Last Friday, Ms Anderson received a call from Queensland Health's Victim Support Service informing her there'd been a book written about Bianca's 2010 murder.
The author, forensic psychiatrist Donald Grant, described the book as a "look inside" the minds of killers - including the man who killed Bianca.
Queensland Health told Ms Anderson it was going to be "harrowing" for her to read because there was information in there she - and they - were unaware of.
"So I went home where I was safe, and then I read it. I skimmed it once and haven't had the courage to re-read it, it was so traumatising for me," she said.
Within the Bianca chapter of Dr Grant's book Killer Instinct were the apparent final words the 22-year-old said as she was being murdered - something Ms Anderson said was withheld from her until she read about it.
At the book launch earlier this week, the bereaved mother confronted Dr Grant, in emotional scenes.
"I read in your book that my daughter wanted to say goodbye to her son and I didn't know that until you wrote it," she told him.

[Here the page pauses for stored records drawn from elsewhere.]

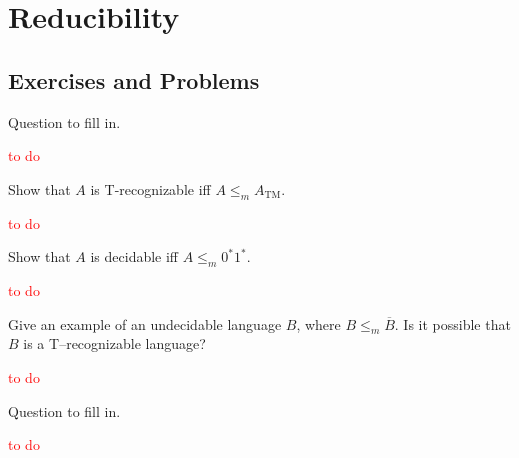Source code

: \chapter{Reducibility}

\section*{Exercises and Problems}

\setcounter{exercise}{20}

\begin{exercise}{5.21}
  Question to fill in.
\end{exercise}

\textcolor{red}{to do}

\begin{exercise}{5.22}
  Show that $A$ is T-recognizable iff $A\leq_mA_{\mathrm{TM}}$.
\end{exercise}

\textcolor{red}{to do}

\begin{exercise}{5.23}
  Show that $A$ is decidable iff $A\leq_m0^*1^*$.
\end{exercise}

\textcolor{red}{to do}

\setcounter{exercise}{24}

\begin{exercise}{5.25}
  Give an example of an undecidable language $B$, where $B\leq_m \overline{B}$. Is it possible that $B$ is a T–recognizable language?
\end{exercise}

\textcolor{red}{to do}

\begin{exercise}{5.26}
  Question to fill in.
\end{exercise}

\textcolor{red}{to do}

"That's private, you should have come to me, you should have contacted me.
"For eight years, I've spent a lot of time with journalists, with television, with newspaper articles and magazines and you the psychiatrist are the one and only person that has caused me and my family deliberate distress."
In the book, Dr Grant claims Bianca asked to say goodbye to her son before her partner Rhys Austin said, "No, he'll know" before "tightening his grip".

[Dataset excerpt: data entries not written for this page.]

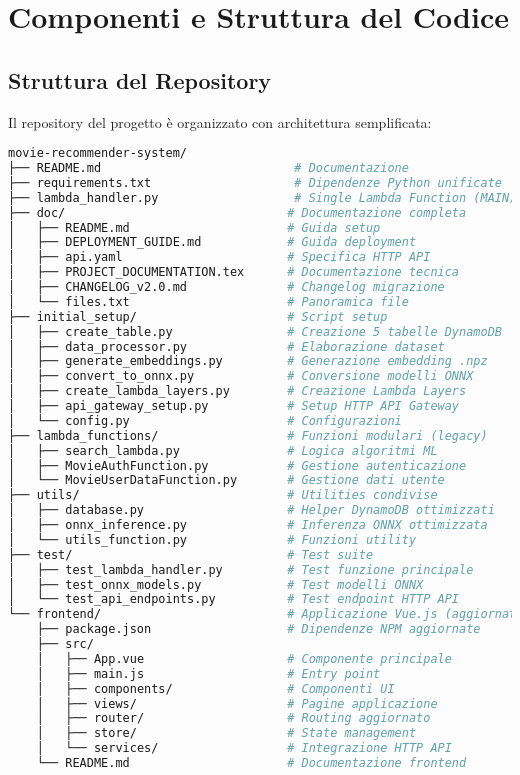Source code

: \documentclass[11pt,a4paper]{article}
\begin{document}
\section{Componenti e Struttura del Codice}
\subsection{Struttura del Repository}
Il repository del progetto è organizzato con architettura semplificata:

\begin{lstlisting}[language=bash]
movie-recommender-system/
├── README.md                           # Documentazione
├── requirements.txt                    # Dipendenze Python unificate
├── lambda_handler.py                   # Single Lambda Function (MAIN)
├── doc/                               # Documentazione completa
│   ├── README.md                      # Guida setup
│   ├── DEPLOYMENT_GUIDE.md            # Guida deployment
│   ├── api.yaml                       # Specifica HTTP API
│   ├── PROJECT_DOCUMENTATION.tex      # Documentazione tecnica
│   ├── CHANGELOG_v2.0.md              # Changelog migrazione
│   └── files.txt                      # Panoramica file
├── initial_setup/                     # Script setup
│   ├── create_table.py                # Creazione 5 tabelle DynamoDB
│   ├── data_processor.py              # Elaborazione dataset
│   ├── generate_embeddings.py         # Generazione embedding .npz
│   ├── convert_to_onnx.py             # Conversione modelli ONNX
│   ├── create_lambda_layers.py        # Creazione Lambda Layers
│   ├── api_gateway_setup.py           # Setup HTTP API Gateway
│   └── config.py                      # Configurazioni
├── lambda_functions/                  # Funzioni modulari (legacy)
│   ├── search_lambda.py               # Logica algoritmi ML
│   ├── MovieAuthFunction.py           # Gestione autenticazione
│   └── MovieUserDataFunction.py       # Gestione dati utente
├── utils/                             # Utilities condivise
│   ├── database.py                    # Helper DynamoDB ottimizzati
│   ├── onnx_inference.py              # Inferenza ONNX ottimizzata
│   └── utils_function.py              # Funzioni utility
├── test/                              # Test suite
│   ├── test_lambda_handler.py         # Test funzione principale
│   ├── test_onnx_models.py            # Test modelli ONNX
│   └── test_api_endpoints.py          # Test endpoint HTTP API
└── frontend/                          # Applicazione Vue.js (aggiornata)
    ├── package.json                   # Dipendenze NPM aggiornate
    ├── src/
    │   ├── App.vue                    # Componente principale
    │   ├── main.js                    # Entry point
    │   ├── components/                # Componenti UI
    │   ├── views/                     # Pagine applicazione
    │   ├── router/                    # Routing aggiornato
    │   ├── store/                     # State management
    │   └── services/                  # Integrazione HTTP API
    └── README.md                      # Documentazione frontend
\end{lstlisting}
\end{document}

Ms Anderson said reading the chapter "took me back to a bad place that I didn't ever want to go back to. I've been very traumatised".
She also said it had been "excruciatingly horrible" for her family.

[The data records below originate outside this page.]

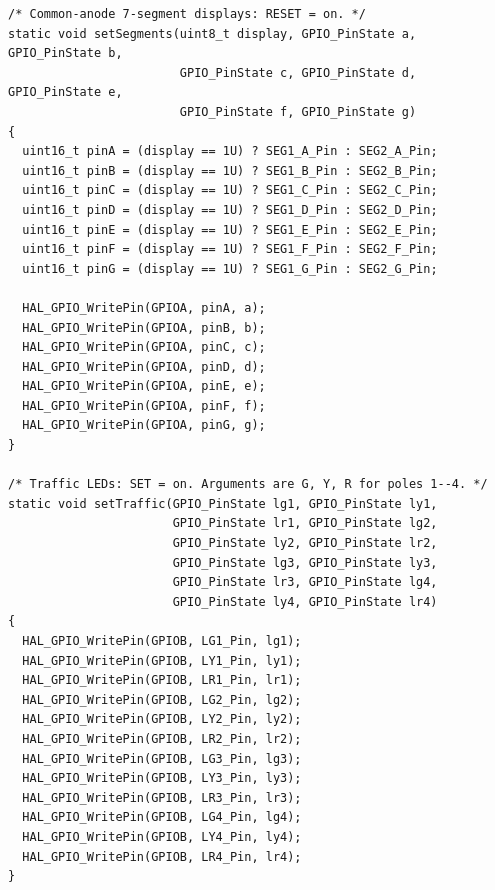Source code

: \begin{lstlisting}[basicstyle=\ttfamily\small,caption={Exercise 5: selecting a display and controlling each traffic LED}]
/* Common-anode 7-segment displays: RESET = on. */
static void setSegments(uint8_t display, GPIO_PinState a, GPIO_PinState b,
                        GPIO_PinState c, GPIO_PinState d, GPIO_PinState e,
                        GPIO_PinState f, GPIO_PinState g)
{
  uint16_t pinA = (display == 1U) ? SEG1_A_Pin : SEG2_A_Pin;
  uint16_t pinB = (display == 1U) ? SEG1_B_Pin : SEG2_B_Pin;
  uint16_t pinC = (display == 1U) ? SEG1_C_Pin : SEG2_C_Pin;
  uint16_t pinD = (display == 1U) ? SEG1_D_Pin : SEG2_D_Pin;
  uint16_t pinE = (display == 1U) ? SEG1_E_Pin : SEG2_E_Pin;
  uint16_t pinF = (display == 1U) ? SEG1_F_Pin : SEG2_F_Pin;
  uint16_t pinG = (display == 1U) ? SEG1_G_Pin : SEG2_G_Pin;

  HAL_GPIO_WritePin(GPIOA, pinA, a);
  HAL_GPIO_WritePin(GPIOA, pinB, b);
  HAL_GPIO_WritePin(GPIOA, pinC, c);
  HAL_GPIO_WritePin(GPIOA, pinD, d);
  HAL_GPIO_WritePin(GPIOA, pinE, e);
  HAL_GPIO_WritePin(GPIOA, pinF, f);
  HAL_GPIO_WritePin(GPIOA, pinG, g);
}

/* Traffic LEDs: SET = on. Arguments are G, Y, R for poles 1--4. */
static void setTraffic(GPIO_PinState lg1, GPIO_PinState ly1,
                       GPIO_PinState lr1, GPIO_PinState lg2,
                       GPIO_PinState ly2, GPIO_PinState lr2,
                       GPIO_PinState lg3, GPIO_PinState ly3,
                       GPIO_PinState lr3, GPIO_PinState lg4,
                       GPIO_PinState ly4, GPIO_PinState lr4)
{
  HAL_GPIO_WritePin(GPIOB, LG1_Pin, lg1);
  HAL_GPIO_WritePin(GPIOB, LY1_Pin, ly1);
  HAL_GPIO_WritePin(GPIOB, LR1_Pin, lr1);
  HAL_GPIO_WritePin(GPIOB, LG2_Pin, lg2);
  HAL_GPIO_WritePin(GPIOB, LY2_Pin, ly2);
  HAL_GPIO_WritePin(GPIOB, LR2_Pin, lr2);
  HAL_GPIO_WritePin(GPIOB, LG3_Pin, lg3);
  HAL_GPIO_WritePin(GPIOB, LY3_Pin, ly3);
  HAL_GPIO_WritePin(GPIOB, LR3_Pin, lr3);
  HAL_GPIO_WritePin(GPIOB, LG4_Pin, lg4);
  HAL_GPIO_WritePin(GPIOB, LY4_Pin, ly4);
  HAL_GPIO_WritePin(GPIOB, LR4_Pin, lr4);
}
\end{lstlisting}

Ms Anderson has always wanted to know as much as she could about her daughter's death and regularly visits a memorial she created at the tree where Bianca died.
But reading about her daughter's final words in a book that Ms Anderson claims was written "purely for public fodder and for him to line his pockets" put the Queensland mum in a "very black place.
"I had to know. For the first five years after Bianca's murder, I had a video constantly playing in my head of the horror of what happened to her.
"I wanted to know, I had to and it caused me enormous anguish. I'm a mum so I had to know but [Queensland Health] would not tell me because it had to be kept secret and confidential.
"He's published it believing he has the right to give it to everyone," she said.
After Bianca's death, Austin's case was transferred to mental health court and he was eventually committed to a mental health facility.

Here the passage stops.